Verify that we get errors if the files contain a DOCTYPE

[mbeckerle]

If the checks all pass, then this is for review. Note that I do not plan to merge this until after the 3.1.0 release.

Tests that show this error detection for each of

• DFDL schemas
• included DFDL schemas
• imported DFDL schemas
• TDML files
• XML Infoset files used in TDML tests
• Config files used in TDML tests
• External variable binding files

Eliminating use of DOCTYPE also eliminates any possibility of
XML General or Paremter Entities.

Consolidated loader/validators of XML and XSD.

Everything that loads XML, XSD, TDML, config, external vars,
or ".dfdl.xsd", now uses DaffodilXMLLoader to do it.

Specific validators that were for Config files or
External Variable Binding files are now gone.

DaffodilXMLLoader was simplified and made more uniform.
Single purpose mixin traits and adapters were eliminated.

The validation in DaffodilXMLLoader uses two methods.

First it uses the XercesValidator (used by the validation feature).

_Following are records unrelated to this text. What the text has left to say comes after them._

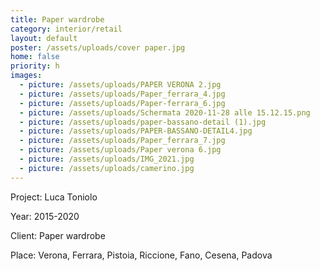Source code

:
 ```yaml
---
title: Paper wardrobe
category: interior/retail
layout: default
poster: /assets/uploads/cover paper.jpg
home: false
priority: h
images:
  - picture: /assets/uploads/PAPER VERONA 2.jpg
  - picture: /assets/uploads/Paper_ferrara_4.jpg
  - picture: /assets/uploads/Paper-ferrara_6.jpg
  - picture: /assets/uploads/Schermata 2020-11-28 alle 15.12.15.png
  - picture: /assets/uploads/paper-bassano-detail (1).jpg
  - picture: /assets/uploads/PAPER-BASSANO-DETAIL4.jpg
  - picture: /assets/uploads/Paper_ferrara_7.jpg
  - picture: /assets/uploads/Paper verona 6.jpg
  - picture: /assets/uploads/IMG_2021.jpg
  - picture: /assets/uploads/camerino.jpg
---
```

Project: Luca Toniolo

Year: 2015-2020

Client: Paper wardrobe

Place: Verona, Ferrara, Pistoia, Riccione, Fano, Cesena, Padova





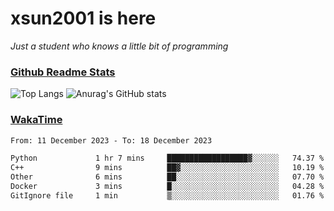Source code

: # xsun2001 is here

*Just a student who knows a little bit of programming*

### [Github Readme Stats](https://github.com/anuraghazra/github-readme-stats)

![Top Langs](https://github-readme-stats.vercel.app/api/top-langs/?username=xsun2001&layout=compact&theme=radical) ![Anurag's GitHub stats](https://github-readme-stats.vercel.app/api?username=xsun2001&show_icons=true&theme=radical)

### [WakaTime](https://wakatime.com)

<!--START_SECTION:waka-->

```txt
From: 11 December 2023 - To: 18 December 2023

Python             1 hr 7 mins     ██████████████████▓░░░░░░   74.37 %
C++                9 mins          ██▓░░░░░░░░░░░░░░░░░░░░░░   10.19 %
Other              6 mins          ██░░░░░░░░░░░░░░░░░░░░░░░   07.70 %
Docker             3 mins          █░░░░░░░░░░░░░░░░░░░░░░░░   04.28 %
GitIgnore file     1 min           ▒░░░░░░░░░░░░░░░░░░░░░░░░   01.76 %
```

<!--END_SECTION:waka-->
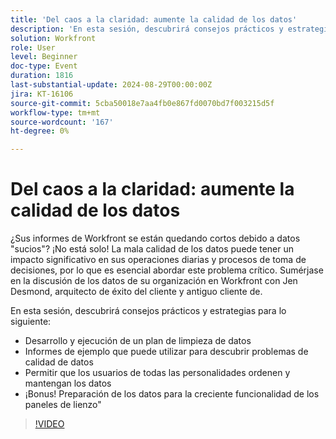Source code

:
 ```yaml
---
title: 'Del caos a la claridad: aumente la calidad de los datos'
description: 'En esta sesión, descubrirá consejos prácticos y estrategias para: Desarrollar y ejecutar un plan para la limpieza de datos Informes de ejemplo que puede utilizar para descubrir problemas de calidad de datos. Permite a los usuarios de todas las personas ordenar y mantener los datos. ¡Bono! Preparación de los datos para la creciente funcionalidad de los paneles de lienzo"'
solution: Workfront
role: User
level: Beginner
doc-type: Event
duration: 1816
last-substantial-update: 2024-08-29T00:00:00Z
jira: KT-16106
source-git-commit: 5cba50018e7aa4fb0e867fd0070bd7f003215d5f
workflow-type: tm+mt
source-wordcount: '167'
ht-degree: 0%

---
```



# Del caos a la claridad: aumente la calidad de los datos

¿Sus informes de Workfront se están quedando cortos debido a datos &quot;sucios&quot;? ¡No está solo! La mala calidad de los datos puede tener un impacto significativo en sus operaciones diarias y procesos de toma de decisiones, por lo que es esencial abordar este problema crítico. Sumérjase en la discusión de los datos de su organización en Workfront con Jen Desmond, arquitecto de éxito del cliente y antiguo cliente de.

En esta sesión, descubrirá consejos prácticos y estrategias para lo siguiente:

* Desarrollo y ejecución de un plan de limpieza de datos
* Informes de ejemplo que puede utilizar para descubrir problemas de calidad de datos
* Permitir que los usuarios de todas las personalidades ordenen y mantengan los datos
* ¡Bonus! Preparación de los datos para la creciente funcionalidad de los paneles de lienzo&quot;

>[!VIDEO](https://video.tv.adobe.com/v/3433221/?learn=on)
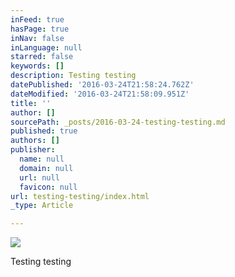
 ```yaml
---
inFeed: true
hasPage: true
inNav: false
inLanguage: null
starred: false
keywords: []
description: Testing testing
datePublished: '2016-03-24T21:58:24.762Z'
dateModified: '2016-03-24T21:58:09.951Z'
title: ''
author: []
sourcePath: _posts/2016-03-24-testing-testing.md
published: true
authors: []
publisher:
  name: null
  domain: null
  url: null
  favicon: null
url: testing-testing/index.html
_type: Article

---
```

![](https://the-grid-user-content.s3-us-west-2.amazonaws.com/a241184c-6af8-48c2-904d-b75246b1801e.jpg)

Testing testing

Second it does a validating load with Xerces. This seems to
catch/report different validation problems. (Instrumentation to
prove this may be worth it, so that we can get rid of redundant work
if possible)

DFDL schemas are validated by constructing an XML Schema
object from them, as well as by loading them and validating
against the XML Schema for DFDL schemas.

The DaffodilXMLLoader validates (if requested) using a supplied XML
Schema. But then always loads using the DaffodilConstructingParser
which uses the underlying ConstructingParser - this is needed because
in many cases we are dependent on properly handling CDATA regions
(e.g., TDML files, test infoset XML files, etc) which Xerces doesn't
do properly.

I attempted to implement DAFFODIL-288 to validate the infoset XML
(before unparsing) also but was unsuccessful so far, but a TODO
DAFFODIL-288 marks the place where that fix goes.

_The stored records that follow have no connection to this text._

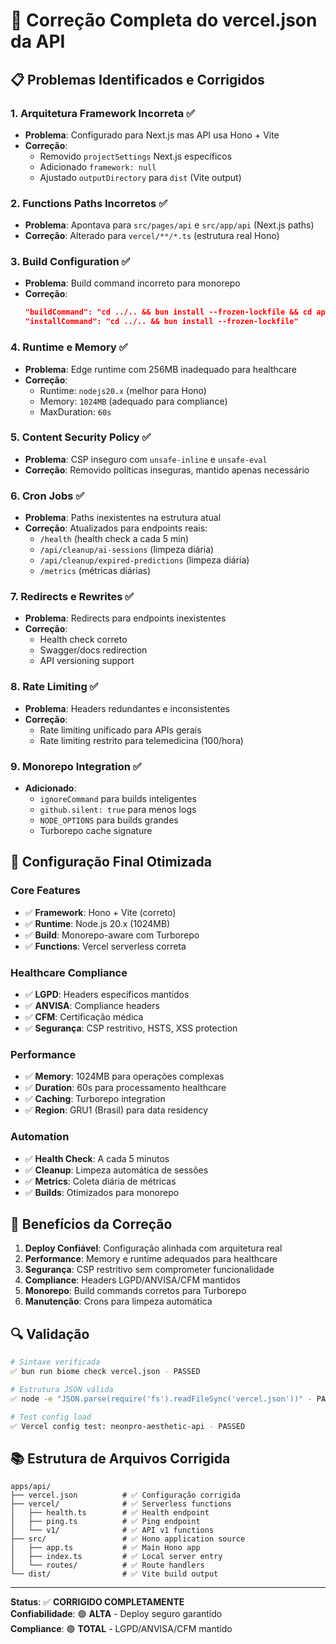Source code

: # 🔧 Correção Completa do vercel.json da API

## 📋 Problemas Identificados e Corrigidos

### 1. **Arquitetura Framework Incorreta** ✅

- **Problema**: Configurado para Next.js mas API usa Hono + Vite
- **Correção**:
  - Removido `projectSettings` Next.js específicos
  - Adicionado `framework: null`
  - Ajustado `outputDirectory` para `dist` (Vite output)

### 2. **Functions Paths Incorretos** ✅

- **Problema**: Apontava para `src/pages/api` e `src/app/api` (Next.js paths)
- **Correção**: Alterado para `vercel/**/*.ts` (estrutura real Hono)

### 3. **Build Configuration** ✅

- **Problema**: Build command incorreto para monorepo
- **Correção**:
  ```json
  "buildCommand": "cd ../.. && bun install --frozen-lockfile && cd apps/api && bun run build",
  "installCommand": "cd ../.. && bun install --frozen-lockfile"
  ```

### 4. **Runtime e Memory** ✅

- **Problema**: Edge runtime com 256MB inadequado para healthcare
- **Correção**:
  - Runtime: `nodejs20.x` (melhor para Hono)
  - Memory: `1024MB` (adequado para compliance)
  - MaxDuration: `60s`

### 5. **Content Security Policy** ✅

- **Problema**: CSP inseguro com `unsafe-inline` e `unsafe-eval`
- **Correção**: Removido políticas inseguras, mantido apenas necessário

### 6. **Cron Jobs** ✅

- **Problema**: Paths inexistentes na estrutura atual
- **Correção**: Atualizados para endpoints reais:
  - `/health` (health check a cada 5 min)
  - `/api/cleanup/ai-sessions` (limpeza diária)
  - `/api/cleanup/expired-predictions` (limpeza diária)
  - `/metrics` (métricas diárias)

### 7. **Redirects e Rewrites** ✅

- **Problema**: Redirects para endpoints inexistentes
- **Correção**:
  - Health check correto
  - Swagger/docs redirection
  - API versioning support

### 8. **Rate Limiting** ✅

- **Problema**: Headers redundantes e inconsistentes
- **Correção**:
  - Rate limiting unificado para APIs gerais
  - Rate limiting restrito para telemedicina (100/hora)

### 9. **Monorepo Integration** ✅

- **Adicionado**:
  - `ignoreCommand` para builds inteligentes
  - `github.silent: true` para menos logs
  - `NODE_OPTIONS` para builds grandes
  - Turborepo cache signature

## 🎯 Configuração Final Otimizada

### **Core Features**

- ✅ **Framework**: Hono + Vite (correto)
- ✅ **Runtime**: Node.js 20.x (1024MB)
- ✅ **Build**: Monorepo-aware com Turborepo
- ✅ **Functions**: Vercel serverless correta

### **Healthcare Compliance**

- ✅ **LGPD**: Headers específicos mantidos
- ✅ **ANVISA**: Compliance headers
- ✅ **CFM**: Certificação médica
- ✅ **Segurança**: CSP restritivo, HSTS, XSS protection

### **Performance**

- ✅ **Memory**: 1024MB para operações complexas
- ✅ **Duration**: 60s para processamento healthcare
- ✅ **Caching**: Turborepo integration
- ✅ **Region**: GRU1 (Brasil) para data residency

### **Automation**

- ✅ **Health Check**: A cada 5 minutos
- ✅ **Cleanup**: Limpeza automática de sessões
- ✅ **Metrics**: Coleta diária de métricas
- ✅ **Builds**: Otimizados para monorepo

## 🚀 Benefícios da Correção

1. **Deploy Confiável**: Configuração alinhada com arquitetura real
2. **Performance**: Memory e runtime adequados para healthcare
3. **Segurança**: CSP restritivo sem comprometer funcionalidade
4. **Compliance**: Headers LGPD/ANVISA/CFM mantidos
5. **Monorepo**: Build commands corretos para Turborepo
6. **Manutenção**: Crons para limpeza automática

## 🔍 Validação

```bash
# Sintaxe verificada
✅ bun run biome check vercel.json - PASSED

# Estrutura JSON válida  
✅ node -e "JSON.parse(require('fs').readFileSync('vercel.json'))" - PASSED

# Test config load
✅ Vercel config test: neonpro-aesthetic-api - PASSED
```

## 📚 Estrutura de Arquivos Corrigida

```
apps/api/
├── vercel.json          # ✅ Configuração corrigida  
├── vercel/              # ✅ Serverless functions
│   ├── health.ts        # ✅ Health endpoint
│   ├── ping.ts          # ✅ Ping endpoint  
│   └── v1/              # ✅ API v1 functions
├── src/                 # ✅ Hono application source
│   ├── app.ts           # ✅ Main Hono app
│   ├── index.ts         # ✅ Local server entry
│   └── routes/          # ✅ Route handlers
└── dist/                # ✅ Vite build output
```

---

**Status**: ✅ **CORRIGIDO COMPLETAMENTE**\
**Confiabilidade**: 🟢 **ALTA** - Deploy seguro garantido\
**Compliance**: 🟢 **TOTAL** - LGPD/ANVISA/CFM mantido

New validation is more uniform, and thorough. This caught a number of
small issues like missing "tdml:" prefixes on numerous files'
testSuite elements.
There were various adjustments to accomodate the
more strict validation.

Fixes to SAX due to simple types now being series of Text, Atom, and
EntityRef.

Various other small fixes to TDML runner to insure no diagnostic
errors are being hidden.

DAFFODIL-1422, DAFFODIL-1659

[mbeckerle]

All windows tests are failing currently. A CRLF issue - loaders are likely now standardizing CR to LF where they were perhaps not before. It's somehow related to the use of the constructing parser instead of xerces when loading.

[tuxji]

Should I take a look now even though the tests are still failing with one error: [error] Test org.apache.daffodil.xml.TestXMLLoaderWithLocation.testFile1 failed: null, took 0.028 sec?

[mbeckerle]

Nah. I have quite a bit to look at here. There is a race condition due to multithreaded test execution where tests pass if run individually, but fail if run collectively. So the loader changes I've made are somewhere sharing state. I have to chase that down. I am changing this back to a WIP.

…

________________________________ From: John Interrante ***@***.***> Sent: Monday, May 17, 2021 10:30 AM To: apache/daffodil ***@***.***> Cc: Beckerle, Mike ***@***.***>; Author ***@***.***> Subject: Re: [apache/daffodil] Verify that we get errors if the files contain a DOCTYPE (#560) Should I take a look now even though the tests are still failing with one error: [error] Test org.apache.daffodil.xml.TestXMLLoaderWithLocation.testFile1 failed: null, took 0.028 sec? — You are receiving this because you authored the thread. Reply to this email directly, view it on GitHub<#560 (comment)>, or unsubscribe<https://github.com/notifications/unsubscribe-auth/AALUDA7H62RPY24ZWAOXUNLTOESAPANCNFSM44ZBN3MA>.

[mbeckerle]

Changed back to a WIP - not yet ready for review.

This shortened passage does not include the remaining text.